# TASK REQUIREMENTS
Below is some data. Retype exactly the lines starting at the one with "Green, R. &" and ending at the one with "p.415.</span></span>".

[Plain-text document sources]
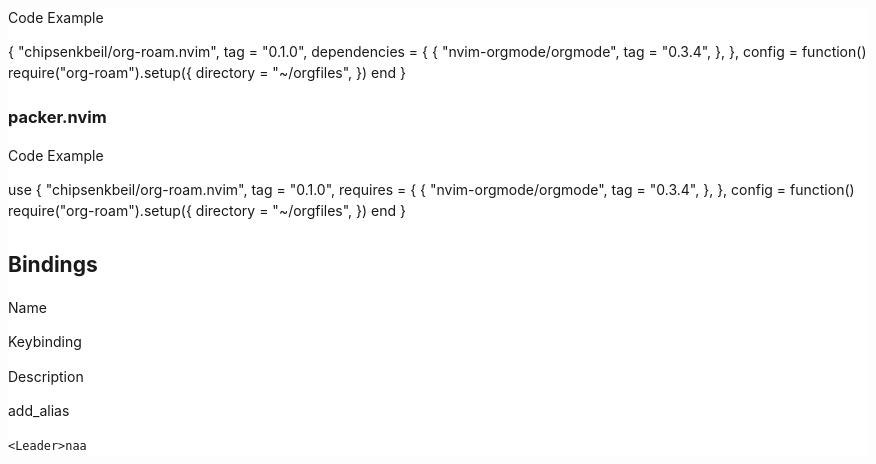 [](https://github.com/chipsenkbeil/org-roam.nvim#lazynvim-recommended)

Code Example

{
  "chipsenkbeil/org-roam.nvim",
  tag \= "0.1.0",
  dependencies \= {
    {
      "nvim-orgmode/orgmode",
      tag \= "0.3.4",
    },
  },
  config \= function()
    require("org-roam").setup({
      directory \= "~/orgfiles",
    })
  end
}

### packer.nvim

[](https://github.com/chipsenkbeil/org-roam.nvim#packernvim)

Code Example

use {
  "chipsenkbeil/org-roam.nvim",
  tag \= "0.1.0",
  requires \= {
    {
      "nvim-orgmode/orgmode",
      tag \= "0.3.4",
    },
  },
  config \= function()
    require("org-roam").setup({
      directory \= "~/orgfiles",
    })
  end
}

## Bindings

[](https://github.com/chipsenkbeil/org-roam.nvim#bindings)

Name

Keybinding

Description

add\_alias

`<Leader>naa`

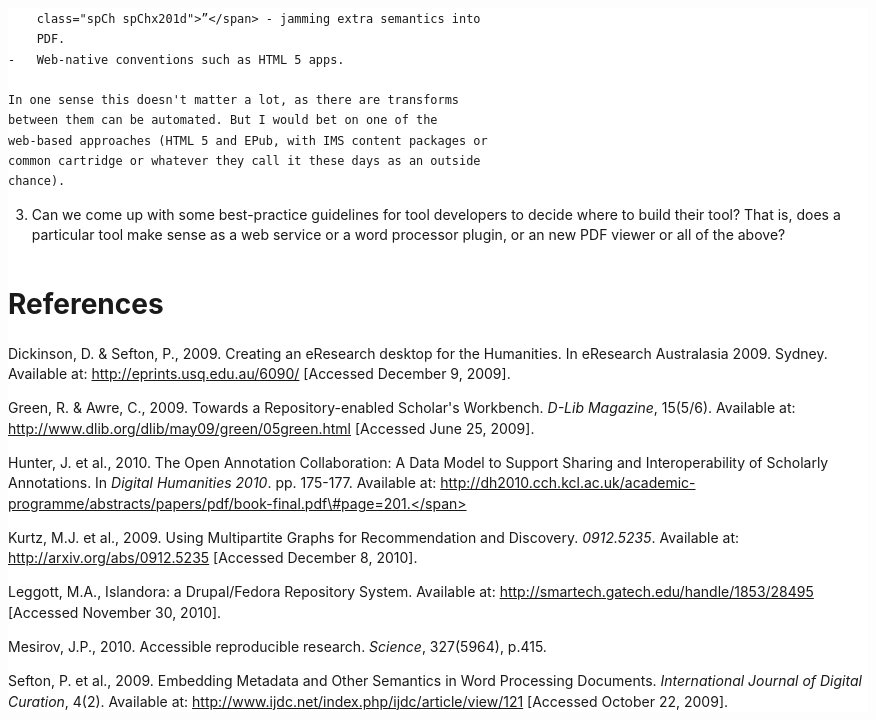         class="spCh spChx201d">”</span> - jamming extra semantics into
        PDF.
    -   Web-native conventions such as HTML 5 apps.

    In one sense this doesn't matter a lot, as there are transforms
    between them can be automated. But I would bet on one of the
    web-based approaches (HTML 5 and EPub, with IMS content packages or
    common cartridge or whatever they call it these days as an outside
    chance).
3.  Can we come up with some best-practice guidelines for tool
    developers to decide where to build their tool? That is, does a
    particular tool make sense as a web service or a word processor
    plugin, or an new PDF viewer or all of the above?

# <a name="id16"></a>References

Dickinson, D. & Sefton, P., 2009. Creating an eResearch desktop for the
Humanities. In eResearch Australasia 2009. Sydney. Available at:
http://eprints.usq.edu.au/6090/ [Accessed December 9, 2009].

Green, R. & Awre, C., 2009. Towards a Repository-enabled Scholar's
Workbench. *D-Lib Magazine*<span style="font-style: normal;"><span
class="T6">, 15(5/6). Available at:
http://www.dlib.org/dlib/may09/green/05green.html [Accessed June 25,
2009].</span></span>

<span style="font-style: normal;"><span class="T6">Hunter, J. et al.,
2010. The Open Annotation Collaboration: A Data Model to Support Sharing
and Interoperability of Scholarly Annotations. In </span></span>*Digital
Humanities 2010*<span style="font-style: normal;"><span class="T6">. pp.
175-177. Available at:
http://dh2010.cch.kcl.ac.uk/academic-programme/abstracts/papers/pdf/book-final.pdf\#page=201.</span></span>

<span style="font-style: normal;"><span class="T6">Kurtz, M.J. et al.,
2009. Using Multipartite Graphs for Recommendation and Discovery.
</span></span>*0912.5235*<span style="font-style: normal;"><span
class="T6">. Available at: http://arxiv.org/abs/0912.5235 [Accessed
December 8, 2010].</span></span>

Leggott, M.A., Islandora: a Drupal/Fedora Repository System. Available
at: http://smartech.gatech.edu/handle/1853/28495 [Accessed November 30,
2010].

<span style="font-style: normal;"><span class="T6">Mesirov, J.P., 2010.
Accessible reproducible research. </span></span>*Science*<span
style="font-style: normal;"><span class="T6">, 327(5964),
p.415.</span></span>

<span style="font-style: normal;"><span class="T6">Sefton, P. et al.,
2009. Embedding Metadata and Other Semantics in Word Processing
Documents. </span></span>*International Journal of Digital
Curation*<span style="font-style: normal;"><span class="T6">, 4(2).
Available at: http://www.ijdc.net/index.php/ijdc/article/view/121
[Accessed October 22, 2009].</span></span>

# YOUR RESPONSE
Green, R. & Awre, C., 2009. Towards a Repository-enabled Scholar's
Workbench. *D-Lib Magazine*<span style="font-style: normal;"><span
class="T6">, 15(5/6). Available at:
http://www.dlib.org/dlib/may09/green/05green.html [Accessed June 25,
2009].</span></span>

<span style="font-style: normal;"><span class="T6">Hunter, J. et al.,
2010. The Open Annotation Collaboration: A Data Model to Support Sharing
and Interoperability of Scholarly Annotations. In </span></span>*Digital
Humanities 2010*<span style="font-style: normal;"><span class="T6">. pp.
175-177. Available at:
http://dh2010.cch.kcl.ac.uk/academic-programme/abstracts/papers/pdf/book-final.pdf\#page=201.</span></span>

<span style="font-style: normal;"><span class="T6">Kurtz, M.J. et al.,
2009. Using Multipartite Graphs for Recommendation and Discovery.
</span></span>*0912.5235*<span style="font-style: normal;"><span
class="T6">. Available at: http://arxiv.org/abs/0912.5235 [Accessed
December 8, 2010].</span></span>

Leggott, M.A., Islandora: a Drupal/Fedora Repository System. Available
at: http://smartech.gatech.edu/handle/1853/28495 [Accessed November 30,
2010].

<span style="font-style: normal;"><span class="T6">Mesirov, J.P., 2010.
Accessible reproducible research. </span></span>*Science*<span
style="font-style: normal;"><span class="T6">, 327(5964),
p.415.</span></span>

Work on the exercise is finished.